▼

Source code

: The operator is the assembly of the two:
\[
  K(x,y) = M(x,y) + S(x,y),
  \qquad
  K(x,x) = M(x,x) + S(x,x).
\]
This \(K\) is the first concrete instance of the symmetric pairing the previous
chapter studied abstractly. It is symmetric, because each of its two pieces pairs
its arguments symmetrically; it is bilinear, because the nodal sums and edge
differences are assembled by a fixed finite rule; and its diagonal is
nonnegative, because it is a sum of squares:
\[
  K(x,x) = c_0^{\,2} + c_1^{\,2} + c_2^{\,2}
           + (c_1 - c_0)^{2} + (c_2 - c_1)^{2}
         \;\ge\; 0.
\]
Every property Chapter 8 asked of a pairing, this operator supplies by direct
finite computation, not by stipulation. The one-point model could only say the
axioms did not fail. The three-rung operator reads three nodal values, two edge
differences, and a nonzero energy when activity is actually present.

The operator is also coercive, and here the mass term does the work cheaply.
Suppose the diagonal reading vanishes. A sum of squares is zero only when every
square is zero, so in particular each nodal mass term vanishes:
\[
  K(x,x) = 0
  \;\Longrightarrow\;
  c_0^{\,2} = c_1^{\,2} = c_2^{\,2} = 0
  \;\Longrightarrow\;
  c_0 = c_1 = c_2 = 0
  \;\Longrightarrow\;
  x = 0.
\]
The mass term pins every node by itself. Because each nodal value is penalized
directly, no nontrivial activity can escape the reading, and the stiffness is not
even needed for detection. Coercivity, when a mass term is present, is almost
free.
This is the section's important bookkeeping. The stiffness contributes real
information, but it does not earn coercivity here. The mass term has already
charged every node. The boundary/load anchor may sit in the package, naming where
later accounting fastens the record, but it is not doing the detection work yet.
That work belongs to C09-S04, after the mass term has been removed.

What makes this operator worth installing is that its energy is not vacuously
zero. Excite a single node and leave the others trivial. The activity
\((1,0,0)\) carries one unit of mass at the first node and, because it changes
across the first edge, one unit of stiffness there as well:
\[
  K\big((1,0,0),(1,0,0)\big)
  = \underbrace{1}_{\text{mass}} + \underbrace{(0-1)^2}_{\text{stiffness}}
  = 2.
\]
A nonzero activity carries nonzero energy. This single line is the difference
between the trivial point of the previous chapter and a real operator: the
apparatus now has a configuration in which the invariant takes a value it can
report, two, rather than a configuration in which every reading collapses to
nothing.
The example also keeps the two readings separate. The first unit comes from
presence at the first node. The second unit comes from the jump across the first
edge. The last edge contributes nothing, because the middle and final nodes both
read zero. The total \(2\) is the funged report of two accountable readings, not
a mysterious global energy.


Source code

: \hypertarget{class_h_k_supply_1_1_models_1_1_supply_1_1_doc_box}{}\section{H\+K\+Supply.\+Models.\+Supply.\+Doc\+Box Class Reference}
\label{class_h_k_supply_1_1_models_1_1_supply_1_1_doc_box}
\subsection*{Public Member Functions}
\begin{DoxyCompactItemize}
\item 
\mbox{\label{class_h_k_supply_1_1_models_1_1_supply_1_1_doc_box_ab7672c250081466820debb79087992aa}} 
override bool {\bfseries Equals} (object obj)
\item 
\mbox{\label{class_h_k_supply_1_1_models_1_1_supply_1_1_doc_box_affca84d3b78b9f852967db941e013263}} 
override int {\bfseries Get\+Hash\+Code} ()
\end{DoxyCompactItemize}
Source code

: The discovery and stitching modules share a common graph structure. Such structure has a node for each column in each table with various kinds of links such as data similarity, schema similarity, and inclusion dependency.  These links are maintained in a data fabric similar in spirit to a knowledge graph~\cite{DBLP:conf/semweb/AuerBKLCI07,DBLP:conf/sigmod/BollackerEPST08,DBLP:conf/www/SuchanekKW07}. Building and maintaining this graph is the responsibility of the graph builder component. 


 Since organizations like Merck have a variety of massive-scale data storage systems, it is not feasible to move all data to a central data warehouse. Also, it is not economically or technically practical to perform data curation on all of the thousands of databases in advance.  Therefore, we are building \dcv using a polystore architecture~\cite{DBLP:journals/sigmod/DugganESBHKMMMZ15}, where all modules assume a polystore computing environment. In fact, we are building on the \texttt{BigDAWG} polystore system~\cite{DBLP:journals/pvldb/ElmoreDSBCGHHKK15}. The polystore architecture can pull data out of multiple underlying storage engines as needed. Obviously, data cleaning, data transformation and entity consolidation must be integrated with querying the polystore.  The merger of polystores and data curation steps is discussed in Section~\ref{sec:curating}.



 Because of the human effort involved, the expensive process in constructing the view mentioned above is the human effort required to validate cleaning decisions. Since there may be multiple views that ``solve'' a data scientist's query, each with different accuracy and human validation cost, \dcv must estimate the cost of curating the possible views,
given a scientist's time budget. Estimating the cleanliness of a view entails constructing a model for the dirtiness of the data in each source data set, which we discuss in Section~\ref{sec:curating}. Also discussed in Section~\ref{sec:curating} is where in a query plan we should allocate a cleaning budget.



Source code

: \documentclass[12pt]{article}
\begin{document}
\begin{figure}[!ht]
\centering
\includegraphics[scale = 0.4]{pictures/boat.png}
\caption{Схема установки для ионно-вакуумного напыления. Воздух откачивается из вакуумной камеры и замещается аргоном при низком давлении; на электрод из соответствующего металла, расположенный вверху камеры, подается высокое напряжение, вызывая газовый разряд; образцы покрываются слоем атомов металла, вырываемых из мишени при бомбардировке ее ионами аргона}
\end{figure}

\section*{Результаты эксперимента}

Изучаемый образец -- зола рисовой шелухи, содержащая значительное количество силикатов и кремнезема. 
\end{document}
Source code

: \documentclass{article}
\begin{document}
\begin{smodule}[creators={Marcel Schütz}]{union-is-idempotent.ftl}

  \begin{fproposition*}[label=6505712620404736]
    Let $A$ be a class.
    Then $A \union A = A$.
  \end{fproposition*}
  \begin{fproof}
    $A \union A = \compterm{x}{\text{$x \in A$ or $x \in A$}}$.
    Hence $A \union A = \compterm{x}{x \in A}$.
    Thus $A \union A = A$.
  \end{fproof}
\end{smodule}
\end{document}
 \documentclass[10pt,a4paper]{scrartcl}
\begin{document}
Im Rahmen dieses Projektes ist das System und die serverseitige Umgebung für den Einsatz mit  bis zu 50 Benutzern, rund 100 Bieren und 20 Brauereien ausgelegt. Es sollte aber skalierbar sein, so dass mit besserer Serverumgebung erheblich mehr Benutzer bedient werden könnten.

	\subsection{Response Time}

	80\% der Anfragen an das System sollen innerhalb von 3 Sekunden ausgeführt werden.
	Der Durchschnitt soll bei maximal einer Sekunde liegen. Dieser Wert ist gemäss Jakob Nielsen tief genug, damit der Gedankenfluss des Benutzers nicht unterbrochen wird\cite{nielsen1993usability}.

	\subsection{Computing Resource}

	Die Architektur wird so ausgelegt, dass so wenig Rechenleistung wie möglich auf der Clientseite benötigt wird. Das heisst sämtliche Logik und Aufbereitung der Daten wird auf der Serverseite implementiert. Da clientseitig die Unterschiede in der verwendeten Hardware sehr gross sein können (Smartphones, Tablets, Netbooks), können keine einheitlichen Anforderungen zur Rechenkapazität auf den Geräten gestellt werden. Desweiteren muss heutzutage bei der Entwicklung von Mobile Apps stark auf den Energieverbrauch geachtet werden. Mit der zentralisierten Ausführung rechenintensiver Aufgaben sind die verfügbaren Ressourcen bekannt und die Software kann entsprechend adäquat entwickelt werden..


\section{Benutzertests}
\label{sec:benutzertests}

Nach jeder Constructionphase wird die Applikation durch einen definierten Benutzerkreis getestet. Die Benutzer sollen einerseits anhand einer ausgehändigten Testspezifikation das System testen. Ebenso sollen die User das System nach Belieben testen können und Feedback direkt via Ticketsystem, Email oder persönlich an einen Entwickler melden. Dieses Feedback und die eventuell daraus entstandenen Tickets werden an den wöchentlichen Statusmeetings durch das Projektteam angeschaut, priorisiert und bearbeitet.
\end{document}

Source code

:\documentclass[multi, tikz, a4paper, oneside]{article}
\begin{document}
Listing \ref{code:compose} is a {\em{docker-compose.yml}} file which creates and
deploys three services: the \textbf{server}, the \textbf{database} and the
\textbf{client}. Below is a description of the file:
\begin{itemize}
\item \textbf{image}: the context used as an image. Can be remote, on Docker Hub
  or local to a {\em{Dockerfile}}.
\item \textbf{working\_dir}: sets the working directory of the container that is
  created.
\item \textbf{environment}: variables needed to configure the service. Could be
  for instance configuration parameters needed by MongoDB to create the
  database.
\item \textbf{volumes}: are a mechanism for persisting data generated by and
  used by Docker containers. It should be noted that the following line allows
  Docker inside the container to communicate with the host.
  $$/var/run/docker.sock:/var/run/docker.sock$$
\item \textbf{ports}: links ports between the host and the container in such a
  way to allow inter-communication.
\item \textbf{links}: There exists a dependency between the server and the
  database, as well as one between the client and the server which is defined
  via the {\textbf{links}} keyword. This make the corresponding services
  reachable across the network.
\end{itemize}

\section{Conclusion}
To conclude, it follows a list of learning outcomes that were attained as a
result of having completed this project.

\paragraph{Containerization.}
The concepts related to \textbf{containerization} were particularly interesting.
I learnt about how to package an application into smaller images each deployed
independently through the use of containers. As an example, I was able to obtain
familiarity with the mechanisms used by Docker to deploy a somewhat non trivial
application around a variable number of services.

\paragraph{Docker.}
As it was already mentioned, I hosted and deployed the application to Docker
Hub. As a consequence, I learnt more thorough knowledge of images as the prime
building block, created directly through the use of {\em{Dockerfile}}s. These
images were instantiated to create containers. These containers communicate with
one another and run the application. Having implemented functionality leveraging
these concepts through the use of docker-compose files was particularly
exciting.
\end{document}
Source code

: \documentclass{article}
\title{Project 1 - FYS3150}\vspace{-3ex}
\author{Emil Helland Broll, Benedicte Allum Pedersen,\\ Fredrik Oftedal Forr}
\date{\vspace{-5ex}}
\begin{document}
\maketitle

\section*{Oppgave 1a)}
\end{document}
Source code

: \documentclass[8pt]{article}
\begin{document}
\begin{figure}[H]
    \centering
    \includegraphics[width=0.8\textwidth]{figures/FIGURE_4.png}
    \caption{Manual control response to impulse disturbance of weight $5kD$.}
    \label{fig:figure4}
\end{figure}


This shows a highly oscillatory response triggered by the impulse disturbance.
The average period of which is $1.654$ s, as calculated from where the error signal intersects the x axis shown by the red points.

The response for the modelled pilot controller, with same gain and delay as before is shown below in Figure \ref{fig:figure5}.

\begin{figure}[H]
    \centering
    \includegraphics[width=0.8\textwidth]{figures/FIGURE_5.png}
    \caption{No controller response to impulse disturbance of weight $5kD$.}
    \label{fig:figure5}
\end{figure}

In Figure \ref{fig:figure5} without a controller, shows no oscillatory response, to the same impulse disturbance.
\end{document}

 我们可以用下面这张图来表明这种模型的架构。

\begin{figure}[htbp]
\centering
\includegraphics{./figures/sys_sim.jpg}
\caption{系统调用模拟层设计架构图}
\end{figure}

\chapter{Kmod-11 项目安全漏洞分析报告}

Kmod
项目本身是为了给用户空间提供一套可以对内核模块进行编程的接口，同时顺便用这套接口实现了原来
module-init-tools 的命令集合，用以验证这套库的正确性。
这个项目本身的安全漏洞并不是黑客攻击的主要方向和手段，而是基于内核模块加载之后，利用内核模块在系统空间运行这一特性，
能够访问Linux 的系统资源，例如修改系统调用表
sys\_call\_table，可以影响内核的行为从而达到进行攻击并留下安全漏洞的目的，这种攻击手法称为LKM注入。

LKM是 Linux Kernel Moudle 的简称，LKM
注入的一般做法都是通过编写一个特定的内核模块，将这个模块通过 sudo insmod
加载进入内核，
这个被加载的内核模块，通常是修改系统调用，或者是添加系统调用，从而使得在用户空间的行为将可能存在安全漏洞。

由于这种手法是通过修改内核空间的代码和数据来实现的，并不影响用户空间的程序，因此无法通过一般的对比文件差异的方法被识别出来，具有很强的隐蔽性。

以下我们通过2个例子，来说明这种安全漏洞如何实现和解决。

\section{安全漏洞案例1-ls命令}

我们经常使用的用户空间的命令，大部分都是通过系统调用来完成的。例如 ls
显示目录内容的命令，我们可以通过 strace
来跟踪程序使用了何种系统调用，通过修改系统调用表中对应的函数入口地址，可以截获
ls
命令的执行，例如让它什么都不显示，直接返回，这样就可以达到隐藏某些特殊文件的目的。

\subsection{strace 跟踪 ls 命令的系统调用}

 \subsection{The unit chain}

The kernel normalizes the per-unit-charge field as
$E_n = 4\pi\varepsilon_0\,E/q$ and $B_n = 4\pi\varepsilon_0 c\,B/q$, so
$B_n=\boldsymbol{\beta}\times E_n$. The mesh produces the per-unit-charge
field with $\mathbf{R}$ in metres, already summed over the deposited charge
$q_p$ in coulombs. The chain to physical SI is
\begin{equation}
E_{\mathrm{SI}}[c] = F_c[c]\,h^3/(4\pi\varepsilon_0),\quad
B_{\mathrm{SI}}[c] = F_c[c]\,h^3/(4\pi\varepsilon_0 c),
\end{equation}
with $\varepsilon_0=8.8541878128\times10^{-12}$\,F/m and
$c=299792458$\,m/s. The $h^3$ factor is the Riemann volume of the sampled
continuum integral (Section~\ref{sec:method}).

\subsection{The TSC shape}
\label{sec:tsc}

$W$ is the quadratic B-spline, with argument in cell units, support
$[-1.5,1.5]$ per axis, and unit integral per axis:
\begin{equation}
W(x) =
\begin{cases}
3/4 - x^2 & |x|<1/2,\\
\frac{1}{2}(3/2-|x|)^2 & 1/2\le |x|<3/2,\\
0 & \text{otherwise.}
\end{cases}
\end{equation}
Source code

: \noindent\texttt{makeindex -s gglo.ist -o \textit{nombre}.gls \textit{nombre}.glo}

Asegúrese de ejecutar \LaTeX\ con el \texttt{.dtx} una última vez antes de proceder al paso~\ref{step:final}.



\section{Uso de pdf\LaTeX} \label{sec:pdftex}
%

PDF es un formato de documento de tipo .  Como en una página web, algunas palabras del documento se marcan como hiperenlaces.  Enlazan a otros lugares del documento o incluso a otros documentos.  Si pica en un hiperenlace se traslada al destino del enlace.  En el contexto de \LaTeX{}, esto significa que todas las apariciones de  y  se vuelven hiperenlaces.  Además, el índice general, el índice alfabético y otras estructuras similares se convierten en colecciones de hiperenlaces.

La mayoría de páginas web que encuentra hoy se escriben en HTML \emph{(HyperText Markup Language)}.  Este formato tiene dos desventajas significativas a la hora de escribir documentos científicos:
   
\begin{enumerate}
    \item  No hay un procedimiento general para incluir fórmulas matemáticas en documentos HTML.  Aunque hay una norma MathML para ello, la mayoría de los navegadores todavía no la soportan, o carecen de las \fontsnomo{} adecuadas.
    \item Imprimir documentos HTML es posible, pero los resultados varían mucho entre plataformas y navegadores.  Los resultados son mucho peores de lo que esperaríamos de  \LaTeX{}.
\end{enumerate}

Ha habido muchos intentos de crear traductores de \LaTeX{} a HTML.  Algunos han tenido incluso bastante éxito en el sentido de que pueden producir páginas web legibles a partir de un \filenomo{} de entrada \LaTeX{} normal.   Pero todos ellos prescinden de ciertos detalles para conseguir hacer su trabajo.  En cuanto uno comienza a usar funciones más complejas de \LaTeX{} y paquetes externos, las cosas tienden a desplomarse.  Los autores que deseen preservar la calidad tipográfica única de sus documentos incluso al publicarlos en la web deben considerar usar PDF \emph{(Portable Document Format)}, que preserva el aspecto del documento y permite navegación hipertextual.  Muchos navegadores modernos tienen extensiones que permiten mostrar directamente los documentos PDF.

▲

Write down again, exactly as given, only the lines above that fall from the line with "As it was already" to the line with "images were instantiated", inclusive.

**Expected answer**
As it was already mentioned, I hosted and deployed the application to Docker
Hub. As a consequence, I learnt more thorough knowledge of images as the prime
building block, created directly through the use of {\em{Dockerfile}}s. These
images were instantiated to create containers. These containers communicate with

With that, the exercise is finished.